Page 87 of Crave Me
Chapter Twenty-Six
Chloe
I pulled into my parents’ drive, parked next to my sister’s sparkling BMW, and curled my hands around the steering wheel. I hadn’t talked to Cassie in months, not since she came home over the summer for my mom’s fifty-fifth birthday. She was doing her thing, lawyering it up in Ann Arbor. Over the last year, I’d begun getting the vibe from her that she considered everything from her hometown, myself included, were now beneath her.
I still didn’t know when she turned into someone who was so uptight and proper. Perhaps we’d both simply grown and changed. Regardless, the distance it put between us only made a relationship with Simon more difficult.
If we even still had a relationship.
I tightened my grip on the steering wheel and blew out a heavy breath. As my hands moved, the sleeves of my lacy, wine colored sleeves fell down, revealing the marks I still bore from Tuesday.
Three days later, and my wrists were still bruised. I wiped across one of them, trying to push away the memories, but it was futile. I’d been trying all week.
Simon had been distant, bold and demanding and skirted the edge of cold and detached. Yet I’d still loved everything we’d done, even if it didn’t make him talk to me like Haley had hoped it would.
True to our deal, I’d called her when I got home and she was so surprised to hear from me, so certain she wouldn’t hear from me, she’d shown up less than an hour later with two bottles of wine on hand. I hadn’t had the energy to drink them.
For the rest of the week, I’d thrown myself in work to forget about the night we spent together. The way he’d spanked me, first with his hands, and then his belt, and given me orgasms more powerful than anything I could ever imagine. He hadn’t once called or texted. The looming deadline of our time together settled over me like a heavy, weighted blanket. I’d gone into this, approached him and asked him to train and teach me because more than being a sub, I’d wanted to be withhim. Now, it seemed like I was only going to get partially what I wanted. After Friday, I most likely wouldn’t see him again unless I ran into him at Luminous.
A weight sank into my stomach and I wanted to crawl into a ball and weep.
It twisted me up at the same time it unraveled me. How did I become someone who not only enjoyed some kink play, but had begun to crave it? I wasn’t even certain anymore if it was the kink or Simon, or if I’d skirted into some kind of darkness I should be trying to crawl myself out of.

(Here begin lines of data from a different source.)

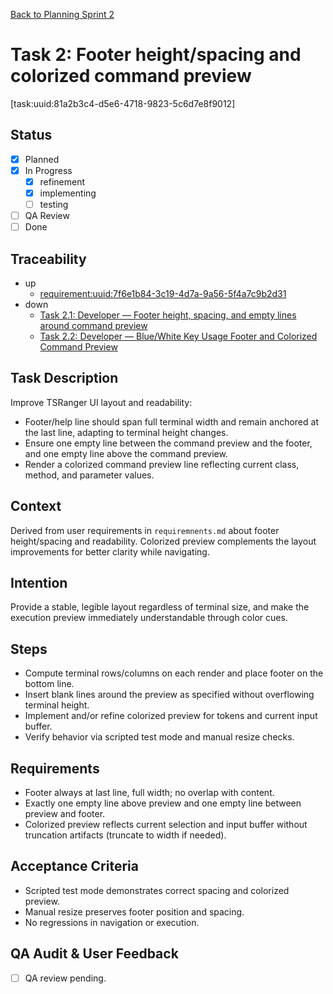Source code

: <!--
SPDX-License-Identifier: AGPL-3.0-only + AI-GPL-Addendum
Copyright (c) 2025 The Web4Articles Authors
Copyleft: See AGPLv3 (./LICENSE) and AI-GPL Addendum (./AI-GPL.md)
Backlinks: /LICENSE , /AI-GPL.md
Use of `scrum.pmo` roles/process docs with AI is subject to AI-GPL copyleft unless dual-licensed.
-->

[Back to Planning Sprint 2](./planning.md)

# Task 2: Footer height/spacing and colorized command preview
[task:uuid:81a2b3c4-d5e6-4718-9823-5c6d7e8f9012]

## Status
- [x] Planned
- [x] In Progress
  - [x] refinement
  - [x] implementing
  - [ ] testing
- [ ] QA Review
- [ ] Done

## Traceability
- up
  - [requirement:uuid:7f6e1b84-3c19-4d7a-9a56-5f4a7c9b2d31](./requiremnents.md)
- down
  - [Task 2.1: Developer — Footer height, spacing, and empty lines around command preview](./task-2.1-developer-footer-height-and-spacing.md)
  - [Task 2.2: Developer — Blue/White Key Usage Footer and Colorized Command Preview](./task-2.2-developer-footer-and-color-preview.md)

## Task Description
Improve TSRanger UI layout and readability:
- Footer/help line should span full terminal width and remain anchored at the last line, adapting to terminal height changes.
- Ensure one empty line between the command preview and the footer, and one empty line above the command preview.
- Render a colorized command preview line reflecting current class, method, and parameter values.

## Context
Derived from user requirements in `requiremnents.md` about footer height/spacing and readability. Colorized preview complements the layout improvements for better clarity while navigating.

## Intention
Provide a stable, legible layout regardless of terminal size, and make the execution preview immediately understandable through color cues.

## Steps
- Compute terminal rows/columns on each render and place footer on the bottom line.
- Insert blank lines around the preview as specified without overflowing terminal height.
- Implement and/or refine colorized preview for tokens and current input buffer.
- Verify behavior via scripted test mode and manual resize checks.

## Requirements
- Footer always at last line, full width; no overlap with content.
- Exactly one empty line above preview and one empty line between preview and footer.
- Colorized preview reflects current selection and input buffer without truncation artifacts (truncate to width if needed).

## Acceptance Criteria
- Scripted test mode demonstrates correct spacing and colorized preview.
- Manual resize preserves footer position and spacing.
- No regressions in navigation or execution.

## QA Audit & User Feedback
- [ ] QA review pending.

Sitting next to Cassie’s car, knowing I was going to have to spend the entire day with her, everything inside me pulled tight.
I expelled another harsh, deep breath that did nothing to calm the rioting inside me, reached for my purse, and exited my car.

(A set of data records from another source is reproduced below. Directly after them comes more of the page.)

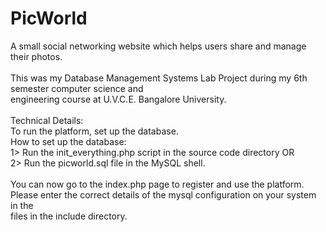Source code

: # PicWorld
A small social networking website which helps users share and manage their photos.<br>
<br>
This was my Database Management Systems Lab Project during my 6th semester computer science and <br>
engineering course at U.V.C.E. Bangalore University.<br>
<br>
Technical Details:<br>
To run the platform, set up the database.<br>
How to set up the database:<br>
1> Run the init_everything.php script in the source code directory OR <br>
2> Run the picworld.sql file in the MySQL shell.<br>
<br>
You can now go to the index.php page to register and use the platform.<br>
Please enter the correct details of the mysql configuration on your system in the<br>
files in the include directory.<br>

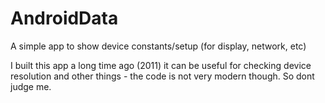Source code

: # AndroidData
A simple app to show device constants/setup (for display, network, etc)

I built this app a long time ago (2011) it can be useful for checking device resolution and other things - the code is not very modern though. So dont judge me.

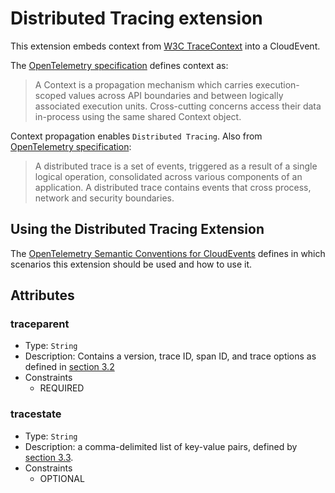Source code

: # Distributed Tracing extension

This extension embeds context from
[W3C TraceContext](https://www.w3.org/TR/trace-context/) into a CloudEvent.

The [OpenTelemetry specification](
https://github.com/open-telemetry/opentelemetry-specification/blob/main/specification/context/context.md#overview)
defines context as:

> A Context is a propagation mechanism which carries execution-scoped values across
 API boundaries and between logically associated execution units. Cross-cutting
 concerns access their data in-process using the same shared Context object.

Context propagation enables `Distributed Tracing`.
Also from [OpenTelemetry specification](https://github.com/open-telemetry/opentelemetry-specification/blob/main/specification/overview.md#tracing-signal):

> A distributed trace is a set of events, triggered as a result of a single
 logical operation, consolidated across various components of an application.
 A distributed trace contains events that cross process, network and security boundaries.

## Using the Distributed Tracing Extension

The
[OpenTelemetry Semantic Conventions for CloudEvents](https://github.com/open-telemetry/opentelemetry-specification/blob/main/specification/trace/semantic_conventions/cloudevents.md)
defines in which scenarios this extension should be used and how to use it.

## Attributes

### traceparent

- Type: `String`
- Description: Contains a version, trace ID, span ID, and trace options as
  defined in [section 3.2](https://www.w3.org/TR/trace-context/#traceparent-header)
- Constraints
  - REQUIRED

### tracestate

- Type: `String`
- Description: a comma-delimited list of key-value pairs, defined by
  [section 3.3](https://www.w3.org/TR/trace-context/#tracestate-header).
- Constraints
  - OPTIONAL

It snowed that morning, a light dusting on my parents’ driveway that hadn’t been enough to shovel. I took small, careful steps so I didn’t slip in my boots and walked up to my parents’ door.
I opened it and entered, immediately inhaling the aroma of Thanksgiving dinner already cooking in the oven and the sounds of the early football game already on the television.
“Hello!” I called out. “Happy Thanksgiving!”
“Happy Thanksgiving!” Mom returned, her voice echoing through the entryway from the kitchen.
I set my purse on a small entryway table, hung my coat in the hall closet, and was just kicking off my ankle boots when my mom walked through the small dining room to greet me.
“Hi, Mom.”
She pulled me into a quick hug and pressed her soft lips to my cheek. “How are you sweetie?” She ran her hands down the lace sleeves of my dress and stepped back, still holding on to my hands. “Your dress is beautiful. New?”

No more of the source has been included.